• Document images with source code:

########

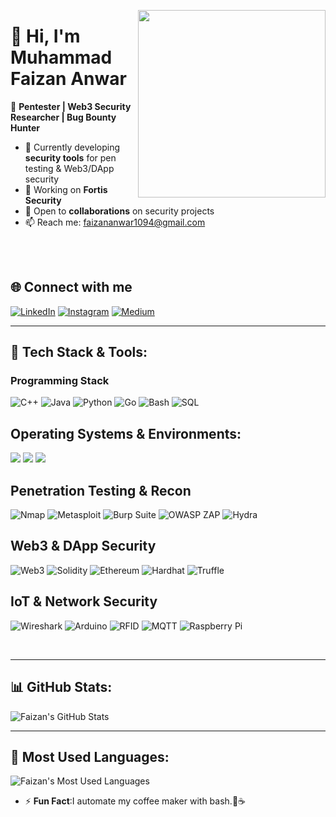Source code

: <p align="center">
  <img align="right" src="https://media0.giphy.com/media/v1.Y2lkPTc5MGI3NjExYmFza3dkemUyNmM2Z2Yxc3ZydHg2YWwzbmU2cWF6dG81Y3Z2OXI3dyZlcD12MV9pbnRlcm5hbF9naWZfYnlfaWQmY3Q9Zw/077i6AULCXc0FKTj9s/giphy.gif" width="300" />
  
  # 👋 Hi, I'm Muhammad Faizan Anwar  
  🔐 **Pentester | Web3 Security Researcher | Bug Bounty Hunter**  

  - 🌱 Currently developing **security tools** for pen testing & Web3/DApp security  
  - 🔭 Working on **Fortis Security**  
  - 💞️ Open to **collaborations** on security projects  
  - 📫 Reach me: [faizananwar1094@gmail.com](mailto:faizananwar1094@gmail.com)  
</p>

<br><br>

## 🌐 **Connect with me** 
[![LinkedIn](https://img.icons8.com/color/48/000000/linkedin.png)](www.linkedin.com/in/imfaizananwar)  [![Instagram](https://img.icons8.com/color/48/000000/instagram-new.png)](https://www.instagram.com/faizan_anwar._)  [![Medium](https://img.icons8.com/color/48/000000/medium-logo.png)](https://medium.com/@mfaizananwar)  

---


## 🚀 Tech Stack & Tools:

### Programming Stack 
![C++](https://img.shields.io/badge/C++-blue?logo=cplusplus)
![Java](https://img.shields.io/badge/Java-red?logo=java)
![Python](https://img.shields.io/badge/Python-3.x-blue?logo=python)
![Go](https://img.shields.io/badge/Go-00ADD8?logo=go)
![Bash](https://img.shields.io/badge/Bash-4EAA25?logo=gnubash)
![SQL](https://img.shields.io/badge/SQL-4E73DF?logo=postgresql)

## Operating Systems & Environments:
<span>
  <img src="https://img.shields.io/badge/Linux-333333?logo=linux" />
  <img src="https://img.shields.io/badge/Kali_Linux-557C9C?logo=kali-linux" />
  <img src="https://img.shields.io/badge/Bash-4EAA25?logo=gnubash" />
</span>

## Penetration Testing & Recon
![Nmap](https://img.shields.io/badge/Nmap-003B49?logo=nmap) ![Metasploit](https://img.shields.io/badge/Metasploit-900000?logo=metasploit) ![Burp Suite](https://img.shields.io/badge/Burp_Suite-6E6E6E?logo=burpsuite) ![OWASP ZAP](https://img.shields.io/badge/OWASP_ZAP-000000?logo=owasp-zap) ![Hydra](https://img.shields.io/badge/Hydra-FF0000?logo=hydra)

## Web3 & DApp Security
![Web3](https://img.shields.io/badge/Web3-0066cc?logo=ethereum) ![Solidity](https://img.shields.io/badge/Solidity-363636?logo=solidity) ![Ethereum](https://img.shields.io/badge/Ethereum-3C3C3D?logo=ethereum) ![Hardhat](https://img.shields.io/badge/Hardhat-FFF100?logo=hardhat) ![Truffle](https://img.shields.io/badge/Truffle-3FE0C5?logo=truffle)

## IoT & Network Security
![Wireshark](https://img.shields.io/badge/Wireshark-1679B1?logo=wireshark) ![Arduino](https://img.shields.io/badge/Arduino-00979D?logo=arduino) ![RFID](https://img.shields.io/badge/RFID-FF5733?logo=rfid) ![MQTT](https://img.shields.io/badge/MQTT-660066?logo=mqtt) ![Raspberry Pi](https://img.shields.io/badge/Raspberry_Pi-C51A4A?logo=raspberrypi)

<br>

---
## 📊 GitHub Stats:

![Faizan's GitHub Stats](https://github-readme-stats.vercel.app/api?username=FaizanAnwar01&show_icons=true&hide_title=true&count_private=true)

---

## 🌟 Most Used Languages:

![Faizan's Most Used Languages](https://github-readme-stats.vercel.app/api/top-langs/?username=FaizanAnwar01&layout=compact)

- ⚡ **Fun Fact**:I automate my coffee maker with bash.🍵☕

########

• EXERCISE:
Leave the pictures out and output all of the data verbatim.

• SOLUTION BELOW:
Source code

: <p align="center">
  <img align="right" src="https://media0.giphy.com/media/v1.Y2lkPTc5MGI3NjExYmFza3dkemUyNmM2Z2Yxc3ZydHg2YWwzbmU2cWF6dG81Y3Z2OXI3dyZlcD12MV9pbnRlcm5hbF9naWZfYnlfaWQmY3Q9Zw/077i6AULCXc0FKTj9s/giphy.gif" width="300" />
  
  # 👋 Hi, I'm Muhammad Faizan Anwar  
  🔐 **Pentester | Web3 Security Researcher | Bug Bounty Hunter**  

  - 🌱 Currently developing **security tools** for pen testing & Web3/DApp security  
  - 🔭 Working on **Fortis Security**  
  - 💞️ Open to **collaborations** on security projects  
  - 📫 Reach me: [faizananwar1094@gmail.com](mailto:faizananwar1094@gmail.com)  
</p>

<br><br>

## 🌐 **Connect with me** 
[![LinkedIn](https://img.icons8.com/color/48/000000/linkedin.png)](www.linkedin.com/in/imfaizananwar)  [![Instagram](https://img.icons8.com/color/48/000000/instagram-new.png)](https://www.instagram.com/faizan_anwar._)  [![Medium](https://img.icons8.com/color/48/000000/medium-logo.png)](https://medium.com/@mfaizananwar)  

---


## 🚀 Tech Stack & Tools:

### Programming Stack 
![C++](https://img.shields.io/badge/C++-blue?logo=cplusplus)
![Java](https://img.shields.io/badge/Java-red?logo=java)
![Python](https://img.shields.io/badge/Python-3.x-blue?logo=python)
![Go](https://img.shields.io/badge/Go-00ADD8?logo=go)
![Bash](https://img.shields.io/badge/Bash-4EAA25?logo=gnubash)
![SQL](https://img.shields.io/badge/SQL-4E73DF?logo=postgresql)

## Operating Systems & Environments:
<span>
  <img src="https://img.shields.io/badge/Linux-333333?logo=linux" />
  <img src="https://img.shields.io/badge/Kali_Linux-557C9C?logo=kali-linux" />
  <img src="https://img.shields.io/badge/Bash-4EAA25?logo=gnubash" />
</span>

## Penetration Testing & Recon
![Nmap](https://img.shields.io/badge/Nmap-003B49?logo=nmap) ![Metasploit](https://img.shields.io/badge/Metasploit-900000?logo=metasploit) ![Burp Suite](https://img.shields.io/badge/Burp_Suite-6E6E6E?logo=burpsuite) ![OWASP ZAP](https://img.shields.io/badge/OWASP_ZAP-000000?logo=owasp-zap) ![Hydra](https://img.shields.io/badge/Hydra-FF0000?logo=hydra)

## Web3 & DApp Security
![Web3](https://img.shields.io/badge/Web3-0066cc?logo=ethereum) ![Solidity](https://img.shields.io/badge/Solidity-363636?logo=solidity) ![Ethereum](https://img.shields.io/badge/Ethereum-3C3C3D?logo=ethereum) ![Hardhat](https://img.shields.io/badge/Hardhat-FFF100?logo=hardhat) ![Truffle](https://img.shields.io/badge/Truffle-3FE0C5?logo=truffle)

## IoT & Network Security
![Wireshark](https://img.shields.io/badge/Wireshark-1679B1?logo=wireshark) ![Arduino](https://img.shields.io/badge/Arduino-00979D?logo=arduino) ![RFID](https://img.shields.io/badge/RFID-FF5733?logo=rfid) ![MQTT](https://img.shields.io/badge/MQTT-660066?logo=mqtt) ![Raspberry Pi](https://img.shields.io/badge/Raspberry_Pi-C51A4A?logo=raspberrypi)

<br>

---
## 📊 GitHub Stats:

![Faizan's GitHub Stats](https://github-readme-stats.vercel.app/api?username=FaizanAnwar01&show_icons=true&hide_title=true&count_private=true)

---

## 🌟 Most Used Languages:

![Faizan's Most Used Languages](https://github-readme-stats.vercel.app/api/top-langs/?username=FaizanAnwar01&layout=compact)

- ⚡ **Fun Fact**:I automate my coffee maker with bash.🍵☕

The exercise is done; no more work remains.